Document Type

Open Access Article

Author Biography

sarah madoka currie (@kawaiilovesarah) is a doctoral candidate working between the lines of critical disability studies, mad studies, social work practice, and critical university studies. She has given more than forty workshops, invited talks and conference presentations on mad-positive pedagogy, universal design for learning strategy, facilitation training, disability rhetoric, and applying equity, diversity, and inclusion practice. She writes occasionally for open-access venues like this one and tries her best to keep her three cats off the keyboard.

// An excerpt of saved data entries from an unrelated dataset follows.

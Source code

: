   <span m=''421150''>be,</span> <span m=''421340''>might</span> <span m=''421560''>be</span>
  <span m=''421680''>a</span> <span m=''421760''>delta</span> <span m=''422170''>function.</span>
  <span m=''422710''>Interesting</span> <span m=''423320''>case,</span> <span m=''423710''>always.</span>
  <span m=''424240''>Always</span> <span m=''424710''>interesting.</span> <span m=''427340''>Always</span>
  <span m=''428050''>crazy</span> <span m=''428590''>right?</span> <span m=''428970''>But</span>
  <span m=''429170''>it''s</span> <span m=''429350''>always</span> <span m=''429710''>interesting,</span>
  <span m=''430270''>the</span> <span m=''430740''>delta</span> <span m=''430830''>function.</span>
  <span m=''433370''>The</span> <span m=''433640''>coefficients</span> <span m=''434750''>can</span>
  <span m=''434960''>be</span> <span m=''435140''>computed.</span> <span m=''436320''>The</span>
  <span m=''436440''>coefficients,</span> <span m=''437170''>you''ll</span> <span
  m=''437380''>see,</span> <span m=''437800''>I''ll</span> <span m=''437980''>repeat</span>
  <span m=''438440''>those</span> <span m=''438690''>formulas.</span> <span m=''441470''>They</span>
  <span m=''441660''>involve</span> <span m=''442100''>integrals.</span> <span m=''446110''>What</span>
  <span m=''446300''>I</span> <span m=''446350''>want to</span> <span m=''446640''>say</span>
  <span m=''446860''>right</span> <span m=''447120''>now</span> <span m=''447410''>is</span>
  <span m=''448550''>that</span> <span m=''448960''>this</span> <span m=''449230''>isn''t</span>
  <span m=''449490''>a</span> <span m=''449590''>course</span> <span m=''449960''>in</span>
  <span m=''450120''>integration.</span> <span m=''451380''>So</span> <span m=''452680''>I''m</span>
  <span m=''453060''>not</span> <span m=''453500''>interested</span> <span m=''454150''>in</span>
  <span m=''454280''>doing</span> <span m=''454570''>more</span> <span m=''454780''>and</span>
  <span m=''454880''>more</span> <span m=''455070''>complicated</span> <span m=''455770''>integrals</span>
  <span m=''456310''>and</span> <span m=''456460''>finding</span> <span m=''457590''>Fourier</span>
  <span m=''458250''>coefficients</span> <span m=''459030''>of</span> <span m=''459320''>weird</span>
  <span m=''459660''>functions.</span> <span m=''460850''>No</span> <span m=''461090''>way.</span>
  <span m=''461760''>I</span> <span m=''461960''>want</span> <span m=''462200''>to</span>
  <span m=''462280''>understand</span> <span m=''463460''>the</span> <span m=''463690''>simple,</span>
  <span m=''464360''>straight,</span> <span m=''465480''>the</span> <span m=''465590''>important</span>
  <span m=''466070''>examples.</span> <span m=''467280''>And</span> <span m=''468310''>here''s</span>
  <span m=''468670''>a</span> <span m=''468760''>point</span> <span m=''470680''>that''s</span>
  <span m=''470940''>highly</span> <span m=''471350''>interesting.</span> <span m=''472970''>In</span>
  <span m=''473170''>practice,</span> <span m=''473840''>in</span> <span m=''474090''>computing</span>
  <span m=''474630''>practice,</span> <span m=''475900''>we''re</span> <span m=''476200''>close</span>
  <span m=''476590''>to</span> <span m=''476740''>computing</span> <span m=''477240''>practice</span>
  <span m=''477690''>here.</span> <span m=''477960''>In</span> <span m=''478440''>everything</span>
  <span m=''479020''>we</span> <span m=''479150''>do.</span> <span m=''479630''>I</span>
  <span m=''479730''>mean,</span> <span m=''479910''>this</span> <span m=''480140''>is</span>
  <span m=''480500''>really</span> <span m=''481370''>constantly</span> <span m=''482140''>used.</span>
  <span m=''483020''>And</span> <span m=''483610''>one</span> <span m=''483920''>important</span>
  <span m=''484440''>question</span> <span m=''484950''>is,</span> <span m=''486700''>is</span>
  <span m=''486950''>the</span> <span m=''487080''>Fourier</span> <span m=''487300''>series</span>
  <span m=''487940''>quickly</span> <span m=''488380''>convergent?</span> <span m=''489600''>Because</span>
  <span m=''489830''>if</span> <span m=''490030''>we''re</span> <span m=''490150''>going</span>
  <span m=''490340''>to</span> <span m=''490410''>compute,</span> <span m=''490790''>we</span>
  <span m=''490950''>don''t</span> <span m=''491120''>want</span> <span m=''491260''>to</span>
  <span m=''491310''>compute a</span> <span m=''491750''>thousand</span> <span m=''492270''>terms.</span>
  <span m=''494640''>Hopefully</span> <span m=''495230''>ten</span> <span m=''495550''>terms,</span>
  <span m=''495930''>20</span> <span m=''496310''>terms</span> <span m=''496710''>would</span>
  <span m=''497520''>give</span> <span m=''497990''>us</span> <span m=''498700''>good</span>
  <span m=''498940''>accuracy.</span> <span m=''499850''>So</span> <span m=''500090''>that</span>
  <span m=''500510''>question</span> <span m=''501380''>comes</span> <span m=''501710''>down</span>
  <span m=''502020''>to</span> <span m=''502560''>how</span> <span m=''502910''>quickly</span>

Bibliography can be reconstructed to privilege the imaginaries of radicals that are “lesser known.” The dis-visibilizing of marginalized neurodiverse scholars and theorycrafters has much in common with the institutionalization approaches that constrict and model obstructed life for neurodivergent bodyminds. In a proposal for mad citation practice, a series of hopeful strategies for nonretrofitted inclusivity and authorial diversity are constructed for the reader instead, which bear similarities to feminist and disabled care practices: explicit permission-setting, naming ontology, lived or living experience validity, commentary or subscript authorization, visibilized quotation selection, draft approval, and cocollaborator approvals all form the basis of a radically collaborative citation methodology that seeks to generate roundtable-format conversations in print, ones that are self-selected within mad communities and feature a heavy roster of neurodivergent or disabled scholars, artists, and authors. In mad citation, the draft writer is less the “manuscript author” and more equivalent to a “conversation facilitator,” charged with weaving the myriad kaleidoscopic voices of the movement they seek to represent. This refiguring of the author/collaborator and reader/writer valences are central to a citation futurity that situates power not in the hands of the scholar holding the pen but in the hands of the collective they seek to speak with.